Re: Text cmd in webhdfs

Posted by Nikita Makeev <wh...@gmail.com>.
Hi.

Sure I will, it will just take some time, as current patch is against 0.20
and 2.0.0 and I'm going to add some more unit tests and make sure the patch
conforms to requirements.
Thanks.

Nikita


On Fri, Apr 25, 2014 at 12:17 PM, Akira AJISAKA
<aj...@oss.nttdata.co.jp>wrote:

> # Added hdfs-dev@
>
> Hi Nikita,
>
> I'm personally very interested in the functionality!
> Please create a issue on ASF JIRA and attach your patch.
>
> Here is the documentation of creating a patch and attaching it.
> http://wiki.apache.org/hadoop/HowToContribute
>
> Thanks,
> Akira
>
>
> (2014/04/25 2:09), Nikita Makeev wrote:
>
>> In my company we're using webhdfs a lot.
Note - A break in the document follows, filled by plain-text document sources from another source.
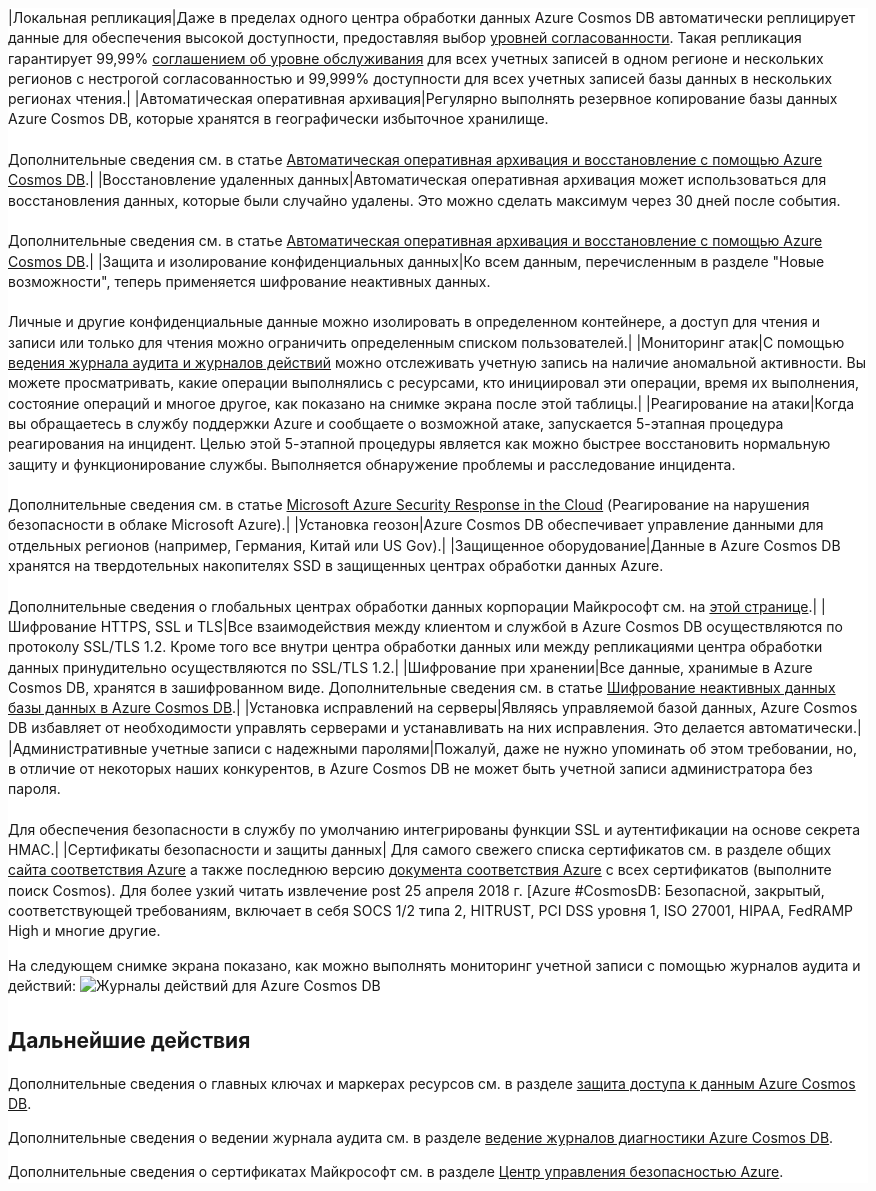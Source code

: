 |Локальная репликация|Даже в пределах одного центра обработки данных Azure Cosmos DB автоматически реплицирует данные для обеспечения высокой доступности, предоставляя выбор [уровней согласованности](consistency-levels.md). Такая репликация гарантирует 99,99% [соглашением об уровне обслуживания](https://azure.microsoft.com/support/legal/sla/cosmos-db) для всех учетных записей в одном регионе и нескольких регионов с нестрогой согласованностью и 99,999% доступности для всех учетных записей базы данных в нескольких регионах чтения.|
|Автоматическая оперативная архивация|Регулярно выполнять резервное копирование базы данных Azure Cosmos DB, которые хранятся в географически избыточное хранилище. <br><br>Дополнительные сведения см. в статье [Автоматическая оперативная архивация и восстановление с помощью Azure Cosmos DB](online-backup-and-restore.md).|
|Восстановление удаленных данных|Автоматическая оперативная архивация может использоваться для восстановления данных, которые были случайно удалены. Это можно сделать максимум через 30 дней после события. <br><br>Дополнительные сведения см. в статье [Автоматическая оперативная архивация и восстановление с помощью Azure Cosmos DB](online-backup-and-restore.md).|
|Защита и изолирование конфиденциальных данных|Ко всем данным, перечисленным в разделе "Новые возможности", теперь применяется шифрование неактивных данных.<br><br>Личные и другие конфиденциальные данные можно изолировать в определенном контейнере, а доступ для чтения и записи или только для чтения можно ограничить определенным списком пользователей.|
|Мониторинг атак|С помощью [ведения журнала аудита и журналов действий](logging.md) можно отслеживать учетную запись на наличие аномальной активности. Вы можете просматривать, какие операции выполнялись с ресурсами, кто инициировал эти операции, время их выполнения, состояние операций и многое другое, как показано на снимке экрана после этой таблицы.|
|Реагирование на атаки|Когда вы обращаетесь в службу поддержки Azure и сообщаете о возможной атаке, запускается 5-этапная процедура реагирования на инцидент. Целью этой 5-этапной процедуры является как можно быстрее восстановить нормальную защиту и функционирование службы. Выполняется обнаружение проблемы и расследование инцидента.<br><br>Дополнительные сведения см. в статье [Microsoft Azure Security Response in the Cloud](https://aka.ms/securityresponsepaper) (Реагирование на нарушения безопасности в облаке Microsoft Azure).|
|Установка геозон|Azure Cosmos DB обеспечивает управление данными для отдельных регионов (например, Германия, Китай или US Gov).|
|Защищенное оборудование|Данные в Azure Cosmos DB хранятся на твердотельных накопителях SSD в защищенных центрах обработки данных Azure.<br><br>Дополнительные сведения о глобальных центрах обработки данных корпорации Майкрософт см. на [этой странице](https://www.microsoft.com/en-us/cloud-platform/global-datacenters).|
|Шифрование HTTPS, SSL и TLS|Все взаимодействия между клиентом и службой в Azure Cosmos DB осуществляются по протоколу SSL/TLS 1.2. Кроме того все внутри центра обработки данных или между репликациями центра обработки данных принудительно осуществляются по SSL/TLS 1.2.|
|Шифрование при хранении|Все данные, хранимые в Azure Cosmos DB, хранятся в зашифрованном виде. Дополнительные сведения см. в статье [Шифрование неактивных данных базы данных в Azure Cosmos DB](./database-encryption-at-rest.md).|
|Установка исправлений на серверы|Являясь управляемой базой данных, Azure Cosmos DB избавляет от необходимости управлять серверами и устанавливать на них исправления. Это делается автоматически.|
|Административные учетные записи с надежными паролями|Пожалуй, даже не нужно упоминать об этом требовании, но, в отличие от некоторых наших конкурентов, в Azure Cosmos DB не может быть учетной записи администратора без пароля.<br><br> Для обеспечения безопасности в службу по умолчанию интегрированы функции SSL и аутентификации на основе секрета HMAC.|
|Сертификаты безопасности и защиты данных| Для самого свежего списка сертификатов см. в разделе общих [сайта соответствия Azure](https://www.microsoft.com/en-us/trustcenter/compliance/complianceofferings) а также последнюю версию [документа соответствия Azure](https://gallery.technet.microsoft.com/Overview-of-Azure-c1be3942) с всех сертификатов (выполните поиск Cosmos). Для более узкий читать извлечение post 25 апреля 2018 г. [Azure #CosmosDB: Безопасной, закрытый, соответствующей требованиям, включает в себя SOCS 1/2 типа 2, HITRUST, PCI DSS уровня 1, ISO 27001, HIPAA, FedRAMP High и многие другие.

На следующем снимке экрана показано, как можно выполнять мониторинг учетной записи с помощью журналов аудита и действий: ![Журналы действий для Azure Cosmos DB](./media/database-security/nosql-database-security-application-logging.png)

## <a name="next-steps"></a>Дальнейшие действия

Дополнительные сведения о главных ключах и маркерах ресурсов см. в разделе [защита доступа к данным Azure Cosmos DB](secure-access-to-data.md).

Дополнительные сведения о ведении журнала аудита см. в разделе [ведение журналов диагностики Azure Cosmos DB](logging.md).

Дополнительные сведения о сертификатах Майкрософт см. в разделе [Центр управления безопасностью Azure](https://azure.microsoft.com/support/trust-center/).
One of usage pattern is exporting
>> files from hdfs to external systems which was done before webhdfs by
>> calling 'hadoop fs -text' to local filesystem and then transferring to
>> final destination. We're using 'text' because of storing data on hdfs in
>> sequence files and our external systems can't read them. We find webhdfs
>> very handy, particularly because of very little overhead for starting up
>> compared to 'hadoop fs', so we made a patch to make datanode capable of
>> doing 'text' via webhdfs. Though I think our usage pattern is hardly
>> common, I still asking the community, is there any interest in such
>> functionality.
>>
>> SY,
>>
>>    Nikita Makeev
>>
>>
>